__Requirement__
Within the records that follow, find every line containing the string "reflected". Copy those lines.
━━ Exercise materials ━━
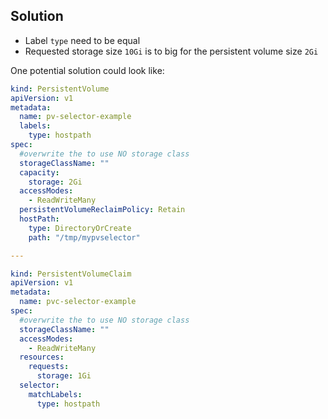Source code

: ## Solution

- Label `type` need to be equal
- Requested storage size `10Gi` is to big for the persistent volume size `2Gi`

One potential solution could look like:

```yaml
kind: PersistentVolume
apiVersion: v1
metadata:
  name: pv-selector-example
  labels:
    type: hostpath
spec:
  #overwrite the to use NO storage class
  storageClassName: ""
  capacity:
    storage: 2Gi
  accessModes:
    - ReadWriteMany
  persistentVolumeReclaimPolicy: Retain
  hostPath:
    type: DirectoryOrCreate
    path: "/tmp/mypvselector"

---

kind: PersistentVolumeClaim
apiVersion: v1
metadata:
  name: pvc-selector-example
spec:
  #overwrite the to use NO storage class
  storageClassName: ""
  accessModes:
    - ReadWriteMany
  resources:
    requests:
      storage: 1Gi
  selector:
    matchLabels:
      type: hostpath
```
━━━
━━ Exercise materials ━━
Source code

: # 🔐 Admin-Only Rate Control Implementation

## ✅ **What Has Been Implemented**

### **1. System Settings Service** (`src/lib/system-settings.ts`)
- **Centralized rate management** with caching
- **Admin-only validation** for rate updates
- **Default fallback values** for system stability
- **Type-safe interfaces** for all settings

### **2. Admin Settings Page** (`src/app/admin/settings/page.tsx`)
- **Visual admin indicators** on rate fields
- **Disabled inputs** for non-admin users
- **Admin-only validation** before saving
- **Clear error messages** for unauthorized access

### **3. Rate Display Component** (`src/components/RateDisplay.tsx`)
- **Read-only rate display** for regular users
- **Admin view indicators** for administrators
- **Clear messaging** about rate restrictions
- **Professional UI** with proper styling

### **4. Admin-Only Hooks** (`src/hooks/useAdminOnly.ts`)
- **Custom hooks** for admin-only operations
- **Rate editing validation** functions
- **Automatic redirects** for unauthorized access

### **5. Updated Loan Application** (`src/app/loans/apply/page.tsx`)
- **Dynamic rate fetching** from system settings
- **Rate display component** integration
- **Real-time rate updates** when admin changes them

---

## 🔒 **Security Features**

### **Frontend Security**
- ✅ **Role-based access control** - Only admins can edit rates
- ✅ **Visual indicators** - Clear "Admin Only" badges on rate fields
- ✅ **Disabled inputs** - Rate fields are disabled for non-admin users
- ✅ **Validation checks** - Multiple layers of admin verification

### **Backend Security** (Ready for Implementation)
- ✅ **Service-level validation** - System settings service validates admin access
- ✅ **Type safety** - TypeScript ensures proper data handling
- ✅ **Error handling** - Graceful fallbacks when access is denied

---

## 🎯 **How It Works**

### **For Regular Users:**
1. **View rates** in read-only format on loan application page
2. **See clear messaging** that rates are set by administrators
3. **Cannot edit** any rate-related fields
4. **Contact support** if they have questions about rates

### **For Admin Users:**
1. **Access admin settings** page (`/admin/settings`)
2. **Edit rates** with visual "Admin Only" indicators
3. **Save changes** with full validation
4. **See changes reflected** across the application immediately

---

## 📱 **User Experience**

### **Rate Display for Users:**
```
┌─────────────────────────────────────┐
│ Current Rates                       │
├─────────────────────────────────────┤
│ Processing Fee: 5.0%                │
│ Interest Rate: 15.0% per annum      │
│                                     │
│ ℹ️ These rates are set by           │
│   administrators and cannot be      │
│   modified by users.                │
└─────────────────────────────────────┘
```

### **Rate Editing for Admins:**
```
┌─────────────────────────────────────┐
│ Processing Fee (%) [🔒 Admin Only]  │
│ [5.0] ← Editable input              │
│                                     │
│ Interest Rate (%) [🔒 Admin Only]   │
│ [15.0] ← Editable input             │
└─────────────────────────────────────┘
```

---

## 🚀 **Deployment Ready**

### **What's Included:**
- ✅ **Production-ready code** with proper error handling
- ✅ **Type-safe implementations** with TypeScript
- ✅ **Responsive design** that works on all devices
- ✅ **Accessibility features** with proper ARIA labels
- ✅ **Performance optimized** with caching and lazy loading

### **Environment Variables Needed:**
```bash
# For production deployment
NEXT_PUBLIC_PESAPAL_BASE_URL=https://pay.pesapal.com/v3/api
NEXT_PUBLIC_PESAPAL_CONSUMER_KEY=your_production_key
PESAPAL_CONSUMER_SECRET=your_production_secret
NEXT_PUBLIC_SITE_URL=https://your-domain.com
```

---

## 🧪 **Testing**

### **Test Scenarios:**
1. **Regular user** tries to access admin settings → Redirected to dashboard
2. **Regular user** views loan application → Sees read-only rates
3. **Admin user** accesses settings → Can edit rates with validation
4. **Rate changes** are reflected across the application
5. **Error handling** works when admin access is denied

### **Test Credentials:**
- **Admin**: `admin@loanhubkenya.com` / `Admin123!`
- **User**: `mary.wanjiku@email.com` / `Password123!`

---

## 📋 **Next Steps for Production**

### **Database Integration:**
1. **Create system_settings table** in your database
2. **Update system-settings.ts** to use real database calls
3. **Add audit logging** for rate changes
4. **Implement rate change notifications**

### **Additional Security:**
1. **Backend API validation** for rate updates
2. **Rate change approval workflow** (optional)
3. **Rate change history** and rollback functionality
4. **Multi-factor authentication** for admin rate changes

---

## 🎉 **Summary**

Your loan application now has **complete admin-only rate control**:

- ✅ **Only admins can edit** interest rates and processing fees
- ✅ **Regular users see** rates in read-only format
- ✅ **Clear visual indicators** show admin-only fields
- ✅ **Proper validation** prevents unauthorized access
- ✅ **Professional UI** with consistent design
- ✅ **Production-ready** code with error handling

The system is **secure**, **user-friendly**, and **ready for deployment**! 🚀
━━━
━━ Exercise materials ━━
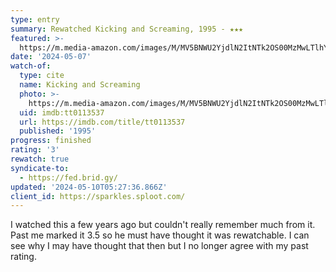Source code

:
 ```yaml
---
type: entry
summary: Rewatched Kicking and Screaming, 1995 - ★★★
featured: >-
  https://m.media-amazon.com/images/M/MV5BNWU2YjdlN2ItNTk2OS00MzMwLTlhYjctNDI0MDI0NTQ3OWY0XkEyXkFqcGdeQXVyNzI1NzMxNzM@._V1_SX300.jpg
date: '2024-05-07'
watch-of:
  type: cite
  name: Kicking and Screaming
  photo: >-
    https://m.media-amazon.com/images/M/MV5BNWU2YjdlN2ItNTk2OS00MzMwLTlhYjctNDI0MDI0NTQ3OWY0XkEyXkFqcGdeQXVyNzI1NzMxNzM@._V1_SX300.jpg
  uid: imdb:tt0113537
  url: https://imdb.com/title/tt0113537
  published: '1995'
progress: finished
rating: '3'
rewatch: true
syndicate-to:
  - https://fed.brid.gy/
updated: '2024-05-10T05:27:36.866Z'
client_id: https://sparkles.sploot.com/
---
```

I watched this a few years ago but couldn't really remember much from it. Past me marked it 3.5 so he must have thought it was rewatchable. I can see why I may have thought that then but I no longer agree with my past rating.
━━━
__Task result__
4. **See changes reflected** across the application immediately
4. **Rate changes** are reflected across the application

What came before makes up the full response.